In fact, they have more than just cowboys. They have a whole town full of sophisticated android bartenders, whores, heroes, villains, and mad old men in splendid hats. Customers go there to have a wonderful holiday, immersing themselves in a believable artificial world. The android hosts, meanwhile, believe that they are real, and have their personalities reset each night, no matter what happened to them in the day.

There are lots of reasons to recommend the show. It looks fantastic. The plot is intricate and enjoyable, with lots of different strands to follow and a huge cast of characters. And the story asks interesting questions about God, man, responsibility, humanity, memory - all that cool stuff.

And it seems to be talking about video games. The essential premise is startlingly close to the experience of playing a AAA, open world game. Timely, given the recent announcement of Red Dead Redemption 2. Just like players of Rockstar's epic original game, the guests at Westworld get to play at being cowboys, interact with NPCs, go on missions and shoot people in the face. All safe in the knowledge that they can't really get hurt.

It seems like the show is very deliberately commenting on the fact that we, as a culture, spend a lot of time playing games like this. The creators of the theme park, who spend their time in a vast, futuristic underground complex, are the game designers.

In episode one, we get this, from one of those designers:

"You keep making things more lifelike. But does anyone truly want that? Do you want to think that your husband is really sleeping with that beautiful girl or that you really just shot someone? This place works because the guests know the hosts aren't real."

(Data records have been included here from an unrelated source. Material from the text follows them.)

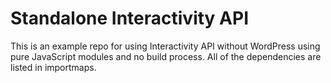 
# Standalone Interactivity API

This is an example repo for using Interactivity API without WordPress using pure JavaScript modules and no build process. All of the dependencies are listed in importmaps.
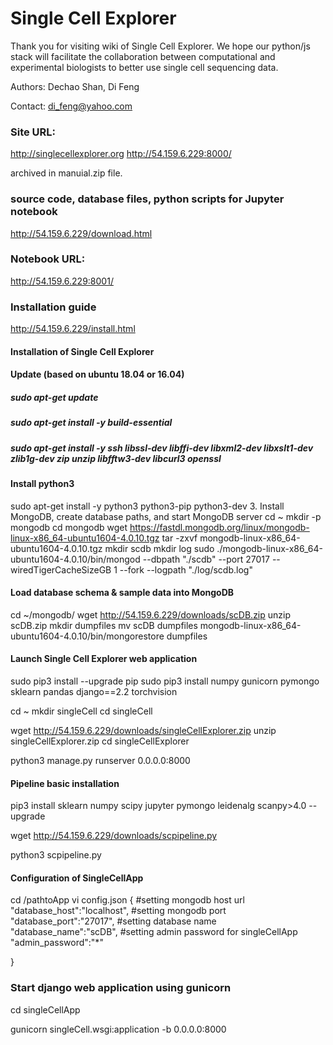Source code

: # Single Cell Explorer 
Thank you for visiting wiki of Single Cell Explorer. We hope our python/js stack will facilitate the collaboration between computational and experimental biologists to better use single cell sequencing data. 

Authors: Dechao Shan, Di Feng

Contact: di_feng@yahoo.com

### Site URL: 
http://singlecellexplorer.org
http://54.159.6.229:8000/

archived in manuial.zip file.

### source code, database files, python scripts for Jupyter notebook
http://54.159.6.229/download.html

### Notebook URL: 
http://54.159.6.229:8001/

### Installation guide 
http://54.159.6.229/install.html

#### Installation of Single Cell Explorer
#### Update (based on ubuntu 18.04 or 16.04)

##### sudo apt-get update
##### sudo apt-get install -y build-essential
##### sudo apt-get install -y ssh libssl-dev libffi-dev libxml2-dev libxslt1-dev zlib1g-dev zip unzip libfftw3-dev libcurl3 openssl

#### Install python3
sudo apt-get install -y python3 python3-pip python3-dev
3. Install MongoDB, create database paths, and start MongoDB server
cd ~
mkdir -p mongodb
cd mongodb
wget https://fastdl.mongodb.org/linux/mongodb-linux-x86_64-ubuntu1604-4.0.10.tgz
tar -zxvf mongodb-linux-x86_64-ubuntu1604-4.0.10.tgz
mkdir scdb
mkdir log
sudo ./mongodb-linux-x86_64-ubuntu1604-4.0.10/bin/mongod --dbpath "./scdb" --port 27017 --wiredTigerCacheSizeGB 1 --fork --logpath "./log/scdb.log"

#### Load database schema & sample data into MongoDB
cd ~/mongodb/
wget http://54.159.6.229/downloads/scDB.zip
unzip scDB.zip
mkdir dumpfiles
mv scDB dumpfiles
mongodb-linux-x86_64-ubuntu1604-4.0.10/bin/mongorestore dumpfiles

#### Launch Single Cell Explorer web application

sudo pip3 install --upgrade pip
sudo pip3 install numpy gunicorn pymongo sklearn pandas django==2.2 torchvision 

cd ~
mkdir singleCell
cd singleCell

wget http://54.159.6.229/downloads/singleCellExplorer.zip
unzip singleCellExplorer.zip
cd singleCellExplorer

python3 manage.py runserver 0.0.0.0:8000
    
#### Pipeline basic installation

pip3 install sklearn numpy scipy jupyter pymongo leidenalg scanpy>4.0 --upgrade

wget http://54.159.6.229/downloads/scpipeline.py

python3 scpipeline.py

#### Configuration of SingleCellApp

cd /pathtoApp
vi config.json
{ 
  #setting mongodb host url
  "database_host":"localhost",
  #setting mongodb port
  "database_port":"27017",
  #setting database name
  "database_name":"scDB",
  #setting admin password for singleCellApp
  "admin_password":"*"

}




### Start django web application using gunicorn

cd singleCellApp

gunicorn singleCell.wsgi:application -b 0.0.0.0:8000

A very interesting comment, I thought, on what we want from games. One one hand, the pleasure of play comes from transgression - doing things that we're not allowed to in the real world. It's not enough to just exist in the pretend world. We must make the most of our opportunity to misbehave whilst there are no consequences. So we kill, and we steal, and we treat the artificial inhabitants badly.

But if it gets too real, then it stops being fun. We might enjoy the thrill of a perfect headshot in Red Dead, but very few of us would enjoy the prospect of real violence if it burst into our actually-happening-now lives. And the closer games get to real experience, the more they risk losing their appeal.

I'm still enjoying Uncharted 4. But there's one little bit of it that I don't like. The crunch and snap when Nathan breaks a soldier's neck. For some reason I'm fine blowing their head off with a shotgun, but that neck snapping noise sends a shiver through me. I think it gets a little close to reality, and I can sort of feel it. Brrrr.

The guests in Westworld are shown as nice, normal people who can commit incredible acts of cruelty and violence once they find there are no consequences. I wonder, do they do it because they know that they won't be punished? Or because they know that no-one is really getting hurt?

And what does that say about our urges to kill things, as gamers?


1 comment:

  1. I was planning a session on bugs found in games as i watched episode 1... it's crazy how close it is and how well the creators of the show have implemented these themes.

    I see the entire world and idea as just an expansion on our current "VR" tech. It's feels the exact same and something will happen as natural progression. Not sure how I feel about this....

    The aspects of 3D which is what I love are also implemented so well into the show where you see people physically sculpting their creations just as current tech shows just in a more advanced version.

    Episode 2 has some great parts in it about story development and what a "viewer" wants.

    I currently love the show and am about to watch episode 3.